#### EXERCISE DESCRIPTION:
Which lines below mention "EncryptedData"? Pick each one out.

[Extracted records]
Start of Block

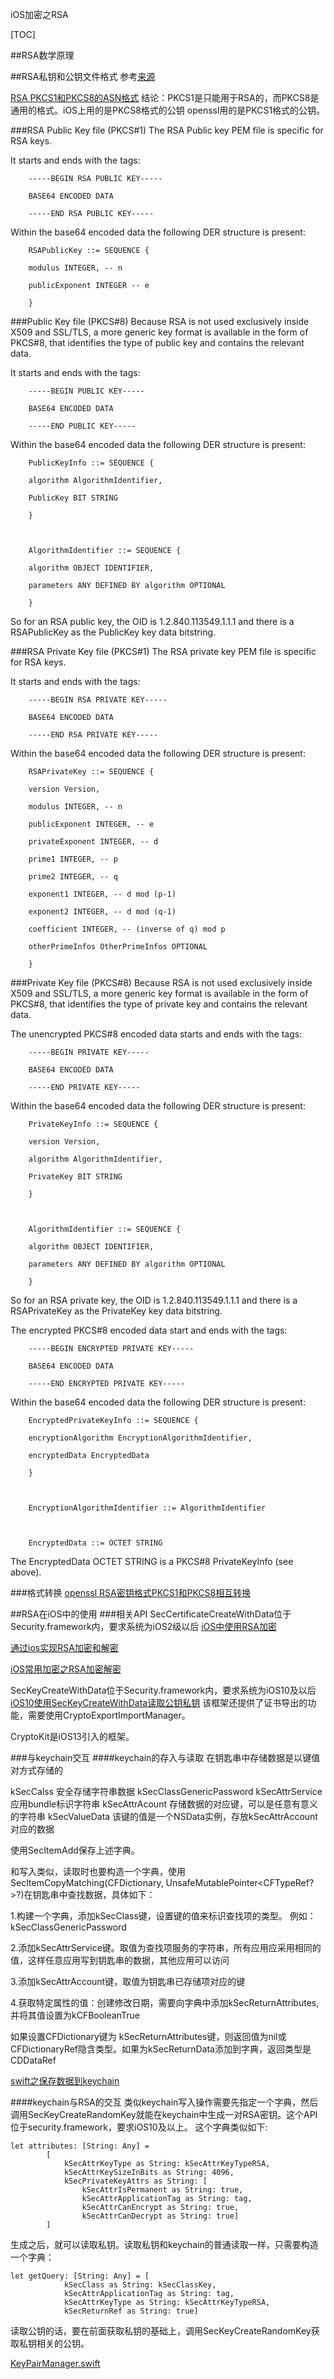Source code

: iOS加密之RSA

[TOC]

##RSA数学原理

##RSA私钥和公钥文件格式
参考[来源](https://www.cnblogs.com/mingzhang/p/9428964.html)

[RSA PKCS1和PKCS8的ASN格式](https://blog.csdn.net/superwfei/article/details/83782678)
结论：PKCS1是只能用于RSA的，而PKCS8是通用的格式。iOS上用的是PKCS8格式的公钥
openssl用的是PKCS1格式的公钥。

###RSA Public Key file (PKCS#1)
The RSA Public key PEM file is specific for RSA keys.

It starts and ends with the tags:
```
    -----BEGIN RSA PUBLIC KEY-----
     
    BASE64 ENCODED DATA
     
    -----END RSA PUBLIC KEY-----
```
Within the base64 encoded data the following DER structure is present:
```
    RSAPublicKey ::= SEQUENCE {
     
    modulus INTEGER, -- n
     
    publicExponent INTEGER -- e
     
    }
```

###Public Key file (PKCS#8)
Because RSA is not used exclusively inside X509 and SSL/TLS, a more generic key format is available in the form of PKCS#8, that identifies the type of public key and contains the relevant data.

It starts and ends with the tags:
``` 
    -----BEGIN PUBLIC KEY-----
     
    BASE64 ENCODED DATA
     
    -----END PUBLIC KEY-----
```
Within the base64 encoded data the following DER structure is present:
``` 
    PublicKeyInfo ::= SEQUENCE {
     
    algorithm AlgorithmIdentifier,
     
    PublicKey BIT STRING
     
    }
     
     
     
    AlgorithmIdentifier ::= SEQUENCE {
     
    algorithm OBJECT IDENTIFIER,
     
    parameters ANY DEFINED BY algorithm OPTIONAL
     
    }
```
So for an RSA public key, the OID is 1.2.840.113549.1.1.1 and there is a RSAPublicKey as the PublicKey key data bitstring.

###RSA Private Key file (PKCS#1)
The RSA private key PEM file is specific for RSA keys.

It starts and ends with the tags:
```    
    -----BEGIN RSA PRIVATE KEY-----
     
    BASE64 ENCODED DATA
     
    -----END RSA PRIVATE KEY-----
```
Within the base64 encoded data the following DER structure is present:
``` 
    RSAPrivateKey ::= SEQUENCE {
     
    version Version,
     
    modulus INTEGER, -- n
     
    publicExponent INTEGER, -- e
     
    privateExponent INTEGER, -- d
     
    prime1 INTEGER, -- p
     
    prime2 INTEGER, -- q
     
    exponent1 INTEGER, -- d mod (p-1)
     
    exponent2 INTEGER, -- d mod (q-1)
     
    coefficient INTEGER, -- (inverse of q) mod p
     
    otherPrimeInfos OtherPrimeInfos OPTIONAL
     
    }
```
###Private Key file (PKCS#8)
Because RSA is not used exclusively inside X509 and SSL/TLS, a more generic key format is available in the form of PKCS#8, that identifies the type of private key and contains the relevant data.

The unencrypted PKCS#8 encoded data starts and ends with the tags:
```   
    -----BEGIN PRIVATE KEY-----
     
    BASE64 ENCODED DATA
     
    -----END PRIVATE KEY-----
```
Within the base64 encoded data the following DER structure is present:
```     
    PrivateKeyInfo ::= SEQUENCE {
     
    version Version,
     
    algorithm AlgorithmIdentifier,
     
    PrivateKey BIT STRING
     
    }
     
     
     
    AlgorithmIdentifier ::= SEQUENCE {
     
    algorithm OBJECT IDENTIFIER,
     
    parameters ANY DEFINED BY algorithm OPTIONAL
     
    }
```
So for an RSA private key, the OID is 1.2.840.113549.1.1.1 and there is a RSAPrivateKey as the PrivateKey key data bitstring.

The encrypted PKCS#8 encoded data start and ends with the tags:
```     
    -----BEGIN ENCRYPTED PRIVATE KEY-----
     
    BASE64 ENCODED DATA
     
    -----END ENCRYPTED PRIVATE KEY-----
```
Within the base64 encoded data the following DER structure is present:
```  
    EncryptedPrivateKeyInfo ::= SEQUENCE {
     
    encryptionAlgorithm EncryptionAlgorithmIdentifier,
     
    encryptedData EncryptedData
     
    }
     
     
     
    EncryptionAlgorithmIdentifier ::= AlgorithmIdentifier
     
     
     
    EncryptedData ::= OCTET STRING
```
The EncryptedData OCTET STRING is a PKCS#8 PrivateKeyInfo (see above).

###格式转换
[openssl RSA密钥格式PKCS1和PKCS8相互转换](https://www.cnblogs.com/cocoajin/p/10510574.html)

##RSA在iOS中的使用
###相关API
SecCertificateCreateWithData位于Security.framework内，要求系统为iOS2级以后
[iOS中使用RSA加密](https://www.jianshu.com/p/74a796ec5038)

[通过ios实现RSA加密和解密](https://www.cnblogs.com/AntonyGu/p/5633871.html)

[iOS常用加密之RSA加密解密](https://www.cnblogs.com/francisblogs/p/7447330.html)

SecKeyCreateWithData位于Security.framework内，要求系统为iOS10及以后
[iOS10使用SecKeyCreateWithData读取公钥私钥](https://www.cnblogs.com/cocoajin/p/10511254.html)
该框架还提供了证书导出的功能，需要使用CryptoExportImportManager。

CryptoKit是iOS13引入的框架。

###与keychain交互
####keychain的存入与读取
在钥匙串中存储数据是以键值对方式存储的

kSecCalss    安全存储字符串数据
kSecClassGenericPassword
kSecAttrService  应用bundle标识字符串
kSecAttrAcount   存储数据的对应键，可以是任意有意义的字符串
kSecValueData 该键的值是一个NSData实例，存放kSecAttrAccount对应的数据

使用SecItemAdd保存上述字典。


和写入类似，读取时也要构造一个字典，使用SecItemCopyMatching(CFDictionary, UnsafeMutablePointer<CFTypeRef?>?)在钥匙串中查找数据，具体如下：

1.构建一个字典，添加kSecClass键，设置键的值来标识查找项的类型。 例如：kSecClassGenericPassword

2.添加kSecAttrService键。取值为查找项服务的字符串，所有应用应采用相同的值，这样任意应用写到钥匙串的数据，其他应用可以访问

3.添加kSecAttrAccount键，取值为钥匙串已存储项对应的键

4.获取特定属性的值：创建修改日期，需要向字典中添加kSecReturnAttributes,并将其值设置为kCFBooleanTrue

如果设置CFDictionary键为 kSecReturnAttributes键，则返回值为nil或CFDictionaryRef隐含类型。如果为kSecReturnData添加到字典，返回类型是CDDataRef

[swift之保存数据到keychain](https://blog.csdn.net/weixin_33850015/article/details/93463090)

####keychain与RSA的交互
类似keychain写入操作需要先指定一个字典，然后调用SecKeyCreateRandomKey就能在keychain中生成一对RSA密钥。这个API位于security.framework，要求iOS10及以上。
这个字典类似如下:
```
let attributes: [String: Any] =
        [
            kSecAttrKeyType as String: kSecAttrKeyTypeRSA,
            kSecAttrKeySizeInBits as String: 4096,
            kSecPrivateKeyAttrs as String: [
                kSecAttrIsPermanent as String: true,
                kSecAttrApplicationTag as String: tag,
                kSecAttrCanEncrypt as String: true,
                kSecAttrCanDecrypt as String: true]
        ]
```
生成之后，就可以读取私钥。读取私钥和keychain的普通读取一样，只需要构造一个字典：
```
let getQuery: [String: Any] = [
            kSecClass as String: kSecClassKey,
            kSecAttrApplicationTag as String: tag,
            kSecAttrKeyType as String: kSecAttrKeyTypeRSA,
            kSecReturnRef as String: true]
```
读取公钥的话，要在前面获取私钥的基础上，调用SecKeyCreateRandomKey获取私钥相关的公钥。

[KeyPairManager.swift](https://github.com/nickrobison/DPCExplorer/blob/447f6c6aa264f40c6b2155452bc062cc36391ef3/DPCExplorer/KeyPairManager.swift)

End of Block

#### SOLUTION:
    encryptedData EncryptedData
    EncryptedData ::= OCTET STRING
The EncryptedData OCTET STRING is a PKCS#8 PrivateKeyInfo (see above).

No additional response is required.